This is a post about cocktail rings, but it’s also a note on Thanksgiving at home. The holiday is nearly here, that time of year when we eat way too much, sit through awkward political conversations with our relatives, and then stay up late in the haze of a turkey coma, buying things online as promo after promo comes through our inboxes.
This year might be different, though the full bellies and empty wallets should likely endure. As news of the pandemic worsens, it’s likely many of you reading this will skip the big family gatherings (optimistically, you’ll only have to do this once—consider it playing hooky!) and instead cook a scaled-down (or not) Thanksgiving dinner at home. You’re not alone. Personally, I haven’t had a large familial Thanksgiving gathering in years—we’ve chosen to travel instead, but that’s not happening this year, either.
The temptation to stay home in your sweats and eat potato chips and French onion dip might be strong (please, someone say that isn’t just me?). I mean, what’s the point in dressing up for a dinner at home that’s almost certainly going to require stretchy pants anyway? But don’t give in. Get dressed up if you want to, or if you typically do (again, might I suggest stretchy pants for the win on Turkey Day?).

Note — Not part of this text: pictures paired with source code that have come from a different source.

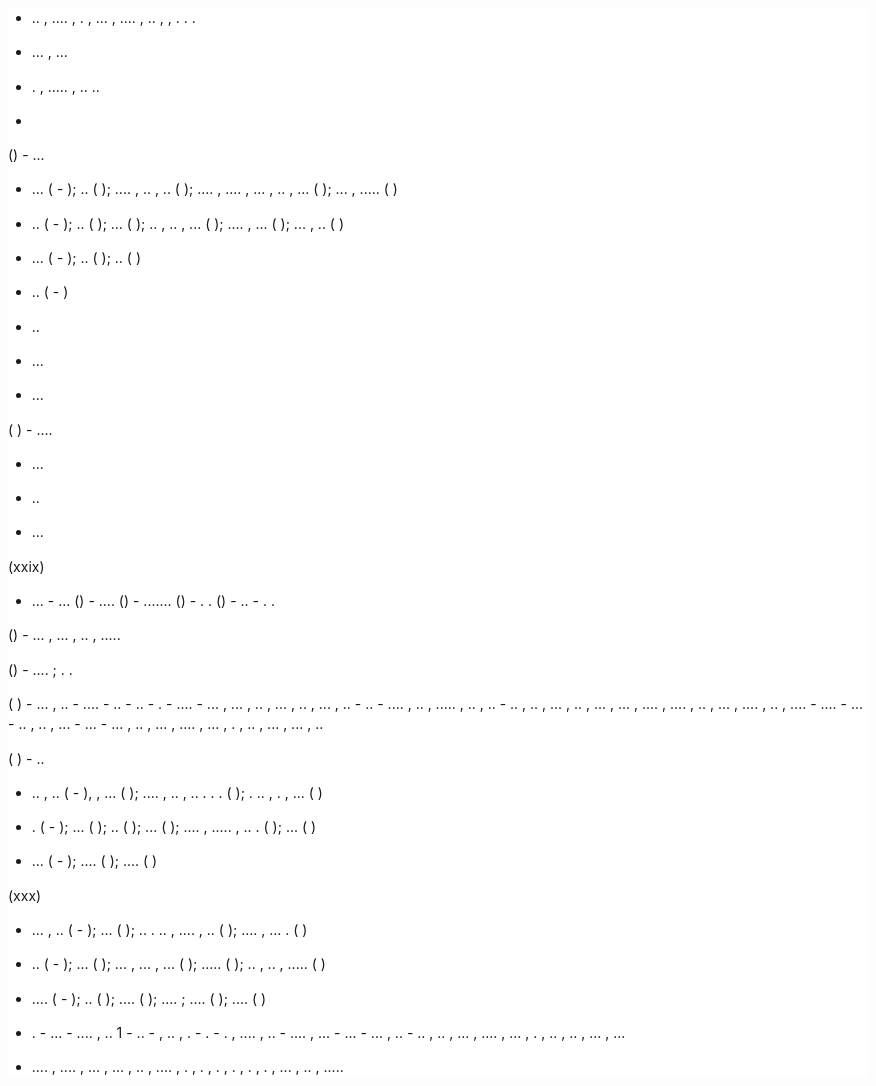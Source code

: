 - .. , .... , . , ... , .... , .. , , . . .

- ... , ...

- . , ..... , .. ..

-

() - ...

- ... ( - ); .. ( ); .... , .. , .. ( ); .... , .... , ... , .. , ... ( ); ... , ..... ( )

- .. ( - ); .. ( ); ... ( ); .. , .. , ... ( ); .... , ... ( ); ... , .. ( )

- ... ( - ); .. ( ); .. ( )

- .. ( - )

- ..

- ...

- ...

( ) - ....

- ...

- ..

- ...

(xxix)

- ... - ... () - .... () - ....... () - . . () - .. - . .

() - ... , ... , .. , .....

() - .... ; . .

( ) - ... , .. - .... - .. - .. - . - .... - ... , ... , .. , ... , .. , ... , .. - .. - .... , .. , ..... , .. , .. - .. , .. , ... , .. , ... , ... , .... , .... , .. , ... , .... , .. , .... - .... - ... - .. , .. , ... - ... - ... , .. , ... , .... , ... , . , .. , ... , ... , ..

( ) - ..

- .. , .. ( - ), , ... ( ); .... , .. , .. . . . ( ); . .. , . , ... ( )

- . ( - ); ... ( ); .. ( ); ... ( ); .... , ..... , .. . ( ); ... ( )

- ... ( - ); .... ( ); .... ( )

(xxx)

- ... , .. ( - ); ... ( ); .. . .. , .... , .. ( ); .... , ... . ( )

- .. ( - ); ... ( ); ... , ... , ... ( ); ..... ( ); .. , .. , ..... ( )

- .... ( - ); .. ( ); .... ( ); .... ; .... ( ); .... ( )

- . - ... - .... , .. 1 - .. - , .. , . - . - . , .... , .. - .... , ... - ... - ... , .. - .. , .. , ... , .... , ... , . , .. , .. , ... , ...

- .... , .... , ... , ... , .. , .... , . , . , . , . , . , . , ... , .. , .....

But if nothing else, do remember to wear your jewelry. The jewelry! It’s always one of the most exciting and enchanting elements of the holiday season. We buy these new outfits for our events and get-togethers, but there’s always at least once piece of jewelry that ties them all together. Thanksgiving feels like the time to start breaking out the most festive of jewels. The categories that feel most festive this time of year, unequivocally, are statement earrings and cocktail rings.
All year, we’ve looked to more streamlined, low-maintenance pieces to carry us through 2020. We’re at home, we’re comfortable, but we don’t want to sacrifice wearing jewelry. So we turn to pendants, charms, stud earrings. Things that are meaningful but not cumbersome, jewels that can be worn forever. Cocktail rings don’t really fit that description, but that’s actually what makes them so special. They’re one of the styles you think of when you think “special occasion jewelry,” and since they’re not typically worn daily, they’re easy to get excited about.
The cocktail ring is the equivalent of the little black dress, or the ballroom gown, or the formal pantsuit, or whatever else you can think of that makes you feel like royalty when you wear it to get dressed up. It’s not that practical for every day (don’t let that stop someone from wearing it daily if they want to, though), so it deserves every moment of peacocking about that it gets.
Somewhere along the way, cocktail rings became synonymous with the holidays. Maybe that’s because many have their hands wrapped around a drink this time of year, and you can’t not notice bling like that when someone lifts their glass to their lips. We largely won’t see festive fetes this year, but long live the cocktail ring, even for family parties held at home. Even for Thanksgiving made for two.
Retailers, we can’t pretend that things are normal. But we can strive for some sense of normalcy, and delight shoppers with the things they would have wanted in any other year. You’ll get plenty of requests for talismans, personalized jewelry, things that are wholly meaningful and special. But don’t sleep on the stuff that’s memorable and a bit outside the home comfort zone, too. Cocktail rings may be all dressed up with nowhere to go right now, but that’s what makes them matter. Despite the canceled plans and nights spent in, they never fail to sparkle, and they’ll never cease to make their wearer feel special.